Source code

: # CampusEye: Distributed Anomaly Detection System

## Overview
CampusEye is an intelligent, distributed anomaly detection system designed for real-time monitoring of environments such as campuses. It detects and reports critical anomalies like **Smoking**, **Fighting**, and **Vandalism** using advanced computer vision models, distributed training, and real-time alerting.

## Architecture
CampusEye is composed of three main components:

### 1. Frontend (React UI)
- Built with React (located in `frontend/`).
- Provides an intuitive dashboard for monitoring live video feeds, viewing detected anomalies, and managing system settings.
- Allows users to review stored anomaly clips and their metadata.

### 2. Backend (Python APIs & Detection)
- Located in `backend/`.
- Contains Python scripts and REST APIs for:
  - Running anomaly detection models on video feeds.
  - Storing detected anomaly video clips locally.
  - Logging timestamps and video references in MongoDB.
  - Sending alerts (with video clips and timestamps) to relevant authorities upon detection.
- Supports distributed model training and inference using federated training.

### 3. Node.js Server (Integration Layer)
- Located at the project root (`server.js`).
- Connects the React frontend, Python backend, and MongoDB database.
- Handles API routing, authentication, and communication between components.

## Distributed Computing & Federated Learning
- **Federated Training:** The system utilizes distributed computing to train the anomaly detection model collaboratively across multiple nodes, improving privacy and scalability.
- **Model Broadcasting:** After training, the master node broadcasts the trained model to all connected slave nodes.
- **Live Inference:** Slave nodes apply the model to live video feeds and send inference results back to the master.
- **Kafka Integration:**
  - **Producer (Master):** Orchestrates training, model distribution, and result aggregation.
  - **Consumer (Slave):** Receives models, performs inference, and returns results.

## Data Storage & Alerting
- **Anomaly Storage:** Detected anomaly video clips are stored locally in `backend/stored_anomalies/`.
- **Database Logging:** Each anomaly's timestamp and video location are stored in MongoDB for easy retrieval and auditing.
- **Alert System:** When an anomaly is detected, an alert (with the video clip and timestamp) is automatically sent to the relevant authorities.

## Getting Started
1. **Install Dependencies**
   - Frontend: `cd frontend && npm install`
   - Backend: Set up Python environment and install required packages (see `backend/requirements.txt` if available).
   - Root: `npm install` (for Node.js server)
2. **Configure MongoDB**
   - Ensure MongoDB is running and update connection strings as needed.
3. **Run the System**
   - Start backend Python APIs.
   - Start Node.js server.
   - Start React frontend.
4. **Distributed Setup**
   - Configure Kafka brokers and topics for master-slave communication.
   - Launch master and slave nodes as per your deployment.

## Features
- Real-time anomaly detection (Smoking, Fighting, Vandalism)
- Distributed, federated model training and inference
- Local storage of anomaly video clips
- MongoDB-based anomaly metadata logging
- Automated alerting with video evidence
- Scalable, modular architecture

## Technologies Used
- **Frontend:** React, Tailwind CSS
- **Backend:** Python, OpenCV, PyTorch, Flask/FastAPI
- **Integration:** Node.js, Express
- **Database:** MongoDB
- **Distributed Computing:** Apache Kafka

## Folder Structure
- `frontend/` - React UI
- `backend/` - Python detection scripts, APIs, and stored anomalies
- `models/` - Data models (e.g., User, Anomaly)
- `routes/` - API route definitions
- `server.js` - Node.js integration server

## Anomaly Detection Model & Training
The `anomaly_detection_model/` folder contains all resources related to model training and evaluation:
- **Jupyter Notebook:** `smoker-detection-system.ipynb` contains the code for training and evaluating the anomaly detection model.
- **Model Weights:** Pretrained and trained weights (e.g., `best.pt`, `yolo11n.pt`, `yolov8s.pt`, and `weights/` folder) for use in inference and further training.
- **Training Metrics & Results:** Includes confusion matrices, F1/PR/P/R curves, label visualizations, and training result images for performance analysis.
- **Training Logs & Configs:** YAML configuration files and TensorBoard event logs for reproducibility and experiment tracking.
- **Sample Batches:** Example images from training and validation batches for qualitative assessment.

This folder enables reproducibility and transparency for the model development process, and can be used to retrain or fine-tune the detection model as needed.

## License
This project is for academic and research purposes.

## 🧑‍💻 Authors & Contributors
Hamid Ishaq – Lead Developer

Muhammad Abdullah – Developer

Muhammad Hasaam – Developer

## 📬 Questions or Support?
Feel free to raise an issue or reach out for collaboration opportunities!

^^^^

§ **Exercise objective**:
The whole listing above needs to be written out exactly.

§ **Output for this task**:
Source code

: # CampusEye: Distributed Anomaly Detection System

## Overview
CampusEye is an intelligent, distributed anomaly detection system designed for real-time monitoring of environments such as campuses. It detects and reports critical anomalies like **Smoking**, **Fighting**, and **Vandalism** using advanced computer vision models, distributed training, and real-time alerting.

## Architecture
CampusEye is composed of three main components:

### 1. Frontend (React UI)
- Built with React (located in `frontend/`).
- Provides an intuitive dashboard for monitoring live video feeds, viewing detected anomalies, and managing system settings.
- Allows users to review stored anomaly clips and their metadata.

### 2. Backend (Python APIs & Detection)
- Located in `backend/`.
- Contains Python scripts and REST APIs for:
  - Running anomaly detection models on video feeds.
  - Storing detected anomaly video clips locally.
  - Logging timestamps and video references in MongoDB.
  - Sending alerts (with video clips and timestamps) to relevant authorities upon detection.
- Supports distributed model training and inference using federated training.

### 3. Node.js Server (Integration Layer)
- Located at the project root (`server.js`).
- Connects the React frontend, Python backend, and MongoDB database.
- Handles API routing, authentication, and communication between components.

## Distributed Computing & Federated Learning
- **Federated Training:** The system utilizes distributed computing to train the anomaly detection model collaboratively across multiple nodes, improving privacy and scalability.
- **Model Broadcasting:** After training, the master node broadcasts the trained model to all connected slave nodes.
- **Live Inference:** Slave nodes apply the model to live video feeds and send inference results back to the master.
- **Kafka Integration:**
  - **Producer (Master):** Orchestrates training, model distribution, and result aggregation.
  - **Consumer (Slave):** Receives models, performs inference, and returns results.

## Data Storage & Alerting
- **Anomaly Storage:** Detected anomaly video clips are stored locally in `backend/stored_anomalies/`.
- **Database Logging:** Each anomaly's timestamp and video location are stored in MongoDB for easy retrieval and auditing.
- **Alert System:** When an anomaly is detected, an alert (with the video clip and timestamp) is automatically sent to the relevant authorities.

## Getting Started
1. **Install Dependencies**
   - Frontend: `cd frontend && npm install`
   - Backend: Set up Python environment and install required packages (see `backend/requirements.txt` if available).
   - Root: `npm install` (for Node.js server)
2. **Configure MongoDB**
   - Ensure MongoDB is running and update connection strings as needed.
3. **Run the System**
   - Start backend Python APIs.
   - Start Node.js server.
   - Start React frontend.
4. **Distributed Setup**
   - Configure Kafka brokers and topics for master-slave communication.
   - Launch master and slave nodes as per your deployment.

## Features
- Real-time anomaly detection (Smoking, Fighting, Vandalism)
- Distributed, federated model training and inference
- Local storage of anomaly video clips
- MongoDB-based anomaly metadata logging
- Automated alerting with video evidence
- Scalable, modular architecture

## Technologies Used
- **Frontend:** React, Tailwind CSS
- **Backend:** Python, OpenCV, PyTorch, Flask/FastAPI
- **Integration:** Node.js, Express
- **Database:** MongoDB
- **Distributed Computing:** Apache Kafka

## Folder Structure
- `frontend/` - React UI
- `backend/` - Python detection scripts, APIs, and stored anomalies
- `models/` - Data models (e.g., User, Anomaly)
- `routes/` - API route definitions
- `server.js` - Node.js integration server

## Anomaly Detection Model & Training
The `anomaly_detection_model/` folder contains all resources related to model training and evaluation:
- **Jupyter Notebook:** `smoker-detection-system.ipynb` contains the code for training and evaluating the anomaly detection model.
- **Model Weights:** Pretrained and trained weights (e.g., `best.pt`, `yolo11n.pt`, `yolov8s.pt`, and `weights/` folder) for use in inference and further training.
- **Training Metrics & Results:** Includes confusion matrices, F1/PR/P/R curves, label visualizations, and training result images for performance analysis.
- **Training Logs & Configs:** YAML configuration files and TensorBoard event logs for reproducibility and experiment tracking.
- **Sample Batches:** Example images from training and validation batches for qualitative assessment.

This folder enables reproducibility and transparency for the model development process, and can be used to retrain or fine-tune the detection model as needed.

## License
This project is for academic and research purposes.

## 🧑‍💻 Authors & Contributors
Hamid Ishaq – Lead Developer

Muhammad Abdullah – Developer

Muhammad Hasaam – Developer

## 📬 Questions or Support?
Feel free to raise an issue or reach out for collaboration opportunities!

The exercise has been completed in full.